An ominous, dense fog rolled over south Stock Island on Thursday morning, and it wasn't from Mother Nature.
The Florida Keys Mosquito Control District broke out the big guns to battle the Asian tiger mosquito, which has set up a stronghold in the mangroves of Stock Island.
A Mosquito Control spray truck treated the mangroves with a thicker-than-usual cloud called a "thermal fog," Mosquito Control spokeswoman Coleen Fitzsimmons said.

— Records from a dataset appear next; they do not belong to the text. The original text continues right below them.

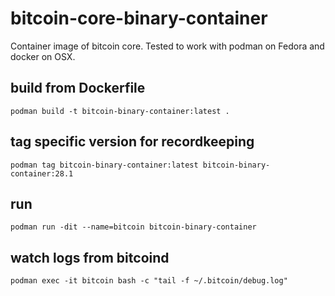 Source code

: # bitcoin-core-binary-container
Container image of bitcoin core. Tested to work with podman on Fedora and docker on OSX.

## build from Dockerfile
`podman build -t bitcoin-binary-container:latest .`

## tag specific version for recordkeeping
`podman tag bitcoin-binary-container:latest bitcoin-binary-container:28.1`

## run
`podman run -dit --name=bitcoin bitcoin-binary-container`

## watch logs from bitcoind
`podman exec -it bitcoin bash -c "tail -f ~/.bitcoin/debug.log"`
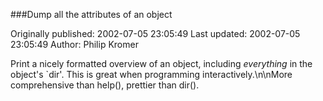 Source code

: ###Dump all the attributes of an object

Originally published: 2002-07-05 23:05:49
Last updated: 2002-07-05 23:05:49
Author: Philip Kromer

Print a nicely formatted overview of an object, including _everything_ in the object's `dir'. This is great when programming interactively.\n\nMore comprehensive than help(), prettier than dir().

It contains the same active ingredient coming out of the regular Mosquito Control spray trucks, pyrethrin, but is mixed differently to linger longer over dense, wooded areas, known to breed this type of mosquito, Fitzsimmons said.
Mineral oil is added to the pyrethrin to make the fog denser, she said. The mixture is heated up, creating a thick fog that hovers 10 feet above the ground and lingers for 20 minutes.
In recent months, Mosquito Control has ramped up its efforts to eradicate the tiger mosquito on Stock Island, Mosquito Control Executive Director Michael Doyle said. The agency dispatched all its available Lower Keys field inspectors, armed with "backpack" fogging machines, to fight the species. They are also using a "barrier spray," a pesticide liquid sprayed through an airbrush-like device that coats the inside of sheds and the outsides and underbellies of homes, Doyle said.
He has called the efforts an "all-out assault."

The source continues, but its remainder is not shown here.